Mono3R: Exploiting Monocular Cues for Geometric 3D Reconstruction
Wenyu Li, Sidun Liu, Peng Qiao, Yong Dou
TL;DR
Mono3R addresses the limitations of matching-based multi-view reconstruction in textureless or occluded regions by integrating monocular geometric priors into a dual-branch framework. It combines a DUSt3R-style pairwise branch with a monocular MoGe-based branch and a monocular-cues guided refinement module that performs global Sim(3) alignment and iterative refinement to produce robust dense point maps. Across five benchmarks, Mono3R achieves significant improvements in both multi-view pose estimation and dense reconstruction, particularly in challenging indoor scenes where previous methods faltered.

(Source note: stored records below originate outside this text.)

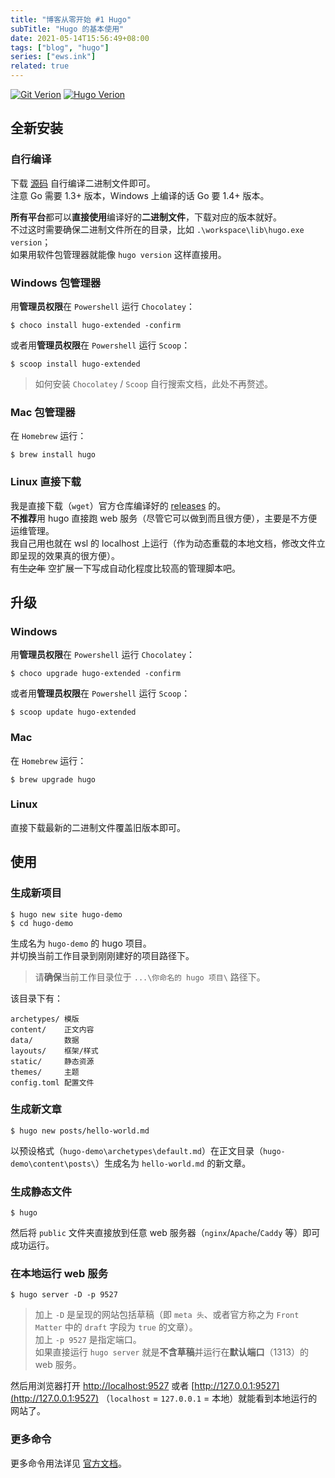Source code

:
 ```yaml
---
title: "博客从零开始 #1 Hugo"
subTitle: "Hugo 的基本使用"
date: 2021-05-14T15:56:49+08:00
tags: ["blog", "hugo"]
series: ["ews.ink"]
related: true
---
```


<a href="https://git-scm.com/downloads"><img src="https://img.shields.io/badge/git_version-v2.31.1-blue.svg?logo=git&logoColor=fff" alt="Git Verion" data-sticker /></a> <a href="https://github.com/gohugoio/hugo/releases"><img src="https://img.shields.io/badge/hugo_version-v0.83.1%2fextended-blue.svg?logo=hugo&logoColor=fff" alt="Hugo Verion" data-sticker /></a>

## 全新安装
### 自行编译
下载 [源码](https://github.com/gohugoio/hugo) 自行编译二进制文件即可。  
注意 Go 需要 1.3+ 版本，Windows 上编译的话 Go 要 1.4+ 版本。  

**所有平台**都可以**直接使用**编译好的**二进制文件**，下载对应的版本就好。  
不过这时需要确保二进制文件所在的目录，比如 `.\workspace\lib\hugo.exe version`；  
如果用软件包管理器就能像 `hugo version` 这样直接用。

### Windows 包管理器
用**管理员权限**在 `Powershell` 运行 `Chocolatey`：  
```shell
$ choco install hugo-extended -confirm
```

或者用**管理员权限**在 `Powershell` 运行 `Scoop`：  
```shell
$ scoop install hugo-extended
```

> 如何安装 `Chocolatey` / `Scoop` 自行搜索文档，此处不再赘述。  

### Mac 包管理器
在 `Homebrew` 运行：  
```shell
$ brew install hugo
```

### Linux 直接下载
我是直接下载（`wget`）官方仓库编译好的 [releases](https://github.com/gohugoio/hugo/releases) 的。  
**不推荐**用 hugo 直接跑 web 服务（尽管它可以做到而且很方便），主要是不方便运维管理。  
我自己用也就在 wsl 的 localhost 上运行（作为动态重载的本地文档，修改文件立即呈现的效果真的很方便）。  
有~~生之年~~ 空扩展一下写成自动化程度比较高的管理脚本吧。  

## 升级
### Windows
用**管理员权限**在 `Powershell` 运行 `Chocolatey`：  
```shell
$ choco upgrade hugo-extended -confirm
```

或者用**管理员权限**在 `Powershell` 运行 `Scoop`：  
```shell
$ scoop update hugo-extended
```

### Mac
在 `Homebrew` 运行：  
```shell
$ brew upgrade hugo
```

### Linux
直接下载最新的二进制文件覆盖旧版本即可。  

## 使用
### 生成新项目
```shell
$ hugo new site hugo-demo
$ cd hugo-demo
```
生成名为 `hugo-demo` 的 hugo 项目。  
并切换当前工作目录到刚刚建好的项目路径下。  

> 请**确保**当前工作目录位于 `...\你命名的 hugo 项目\` 路径下。  

该目录下有：  
```
archetypes/ 模版
content/    正文内容
data/       数据
layouts/    框架/样式
static/     静态资源
themes/     主题
config.toml 配置文件
```

### 生成新文章
```shell
$ hugo new posts/hello-world.md
```
以预设格式（`hugo-demo\archetypes\default.md`）在正文目录（`hugo-demo\content\posts\`）生成名为 `hello-world.md` 的新文章。  

### 生成静态文件
```shell
$ hugo
```
然后将 `public` 文件夹直接放到任意 web 服务器（`nginx`/`Apache`/`Caddy` 等）即可成功运行。  

### 在本地运行 web 服务
```shell
$ hugo server -D -p 9527
```

> 加上 `-D` 是呈现的网站包括草稿（即 `meta 头`、或者官方称之为 `Front Matter` 中的 `draft` 字段为 `true` 的文章）。  
> 加上 `-p 9527` 是指定端口。  
> 如果直接运行 `hugo server` 就是**不含草稿**并运行在**默认端口**（1313）的 web 服务。  

然后用浏览器打开 [http://localhost:9527](http://localhost:9527) 或者 [http://127.0.0.1:9527](http://127.0.0.1:9527) （`localhost` = `127.0.0.1` = 本地）就能看到本地运行的网站了。  

### 更多命令
更多命令用法详见 [官方文档](https://www.gohugo.org/doc/overview/usage/)。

The work demonstrates that monocular priors can efficiently bolster multi-view consistency and detail recovery, offering a practical path toward more reliable 3D reconstruction in real-world conditions.
Abstract
Recent advances in data-driven geometric multi-view 3D reconstruction foundation models (e.g., DUSt3R) have shown remarkable performance across various 3D vision tasks, facilitated by the release of large-scale, high-quality 3D datasets. However, as we observed, constrained by their matching-based principles, the reconstruction quality of existing models suffers significant degradation in challenging regions with limited matching cues, particularly in weakly textured areas and low-light conditions. To mitigate these limitations, we propose to harness the inherent robustness of monocular geometry estimation to compensate for the inherent shortcomings of matching-based methods. Specifically, we introduce a monocular-guided refinement module that integrates monocular geometric priors into multi-view reconstruction frameworks. This integration substantially enhances the robustness of multi-view reconstruction systems, leading to high-quality feed-forward reconstructions. Comprehensive experiments across multiple benchmarks demonstrate that our method achieves substantial improvements in both mutli-view camera pose estimation and point cloud accuracy.